▶ **Problem details**
Every line containing the word "oasis" must be pulled from the records.

▶ **Data for this task**
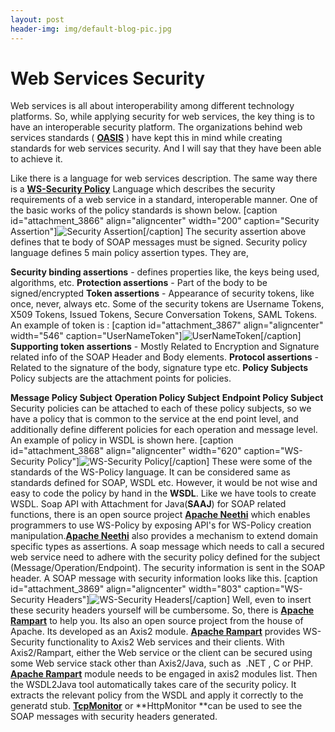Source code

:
 ```yaml
---
layout: post
header-img: img/default-blog-pic.jpg
---
```


# Web Services Security

Web services is all about interoperability among different technology platforms. So, while applying security for web services, the key thing is to have an interoperable security platform. The organizations behind web services standards ( **[OASIS](http://www.oasis-open.org/home/index.php)** ) have kept this in mind while creating standards for web services security. And I will say that they have been able to achieve it.

Like there is a language for web services description. The same way there is a **[WS-Security Policy](http://docs.oasis-open.org/ws-sx/ws-securitypolicy/200702/ws-securitypolicy-1.2-spec-os.html)** Language which describes the security requirements of a web service in a standard, interoperable manner.  One of the basic works of the policy standards is shown below. [caption id="attachment_3866" align="aligncenter" width="200" caption="Security Assertion"]![Security Assertion](/wp-content/uploads/2010/06/Security-Assertion.jpg)[/caption] The security assertion above defines that te body of SOAP messages must be signed. Security policy language defines 5 main policy assertion types. They are, 

**Security binding assertions** \- defines properties like, the keys being used, algorithms, etc. **Protection assertions** \- Part of the body to be signed/encrypted **Token assertions** \- Appearance of security tokens, like once, never, always etc. Some of the security tokens are Username Tokens, X509 Tokens, Issued Tokens, Secure Conversation Tokens, SAML Tokens. An example of token is : [caption id="attachment_3867" align="aligncenter" width="546" caption="UserNameToken"]![UserNameToken](/wp-content/uploads/2010/06/UserNameToken.png)[/caption] **Supporting token assertions** \- Mostly Related to Encryption and Signature related info of the SOAP Header and Body elements. **Protocol assertions** \- Related to the signature of the body, signature type etc. **Policy Subjects** Policy subjects are the attachment points for policies. 

**Message Policy Subject** **Operation Policy Subject** **Endpoint Policy Subject** Security policies can be attached to each of these policy subjects, so we have a policy that is common to the service at the end point level, and additionally define different policies for each operation and message level. An example of policy in WSDL is shown here. [caption id="attachment_3868" align="aligncenter" width="620" caption="WS-Security Policy"]![WS-Security Policy](/wp-content/uploads/2010/06/Policy.png)[/caption] These were some of the standards of the WS-Policy language. It can be considered same as standards defined for SOAP, WSDL etc. However, it would be not wise and easy to code the policy by hand in the **WSDL**. Like we have tools to create WSDL. Soap API with Attachment for Java(**SAAJ**) for SOAP related functions, there is an open source project **[Apache Neethi](http://ws.apache.org/commons/neethi)** which enables programmers to use WS-Policy by exposing API's for WS-Policy creation manipulation.**[Apache Neethi](http://ws.apache.org/commons/neethi)** also provides a mechanism to extend domain specific types as assertions. A soap message which needs to call a secured web service need to adhere with the security policy defined for the subject (Message/Operation/Endpoint). The security information is sent in the SOAP header. A SOAP message with security information looks like this. [caption id="attachment_3869" align="aligncenter" width="803" caption="WS-Security Headers"]![WS-Security Headers](http://xebee.xebia.in/wp-content/uploads/2010/06/WS-Security-Headers.png)[/caption] Well, even to insert these security headers yourself will be cumbersome. So, there is **[Apache Rampart](http://ws.apache.org/rampart)** to help you. Its also an open source project from the house of Apache. Its developed as an Axis2 module. **[Apache Rampart](http://ws.apache.org/rampart)** provides WS-Security functionality to Axis2 Web services and their clients. With Axis2/Rampart, either the Web service or the client can be secured using some Web service stack other than Axis2/Java, such as  .NET , C or PHP. **[Apache Rampart](http://ws.apache.org/rampart)** module needs to be engaged in axis2 modules list. Then the WSDL2Java tool automatically takes care of the security policy. It extracts the relevant policy from the WSDL and apply it correctly to the generatd stub. **[TcpMonitor](https://tcpmon.dev.java.net)** or **HttpMonitor **can be used to see the SOAP messages with security headers generated.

▶ **Task answer**
Web services is all about interoperability among different technology platforms. So, while applying security for web services, the key thing is to have an interoperable security platform. The organizations behind web services standards ( **[OASIS](http://www.oasis-open.org/home/index.php)** ) have kept this in mind while creating standards for web services security. And I will say that they have been able to achieve it.
Like there is a language for web services description. The same way there is a **[WS-Security Policy](http://docs.oasis-open.org/ws-sx/ws-securitypolicy/200702/ws-securitypolicy-1.2-spec-os.html)** Language which describes the security requirements of a web service in a standard, interoperable manner.  One of the basic works of the policy standards is shown below. [caption id="attachment_3866" align="aligncenter" width="200" caption="Security Assertion"]![Security Assertion](/wp-content/uploads/2010/06/Security-Assertion.jpg)[/caption] The security assertion above defines that te body of SOAP messages must be signed. Security policy language defines 5 main policy assertion types. They are, 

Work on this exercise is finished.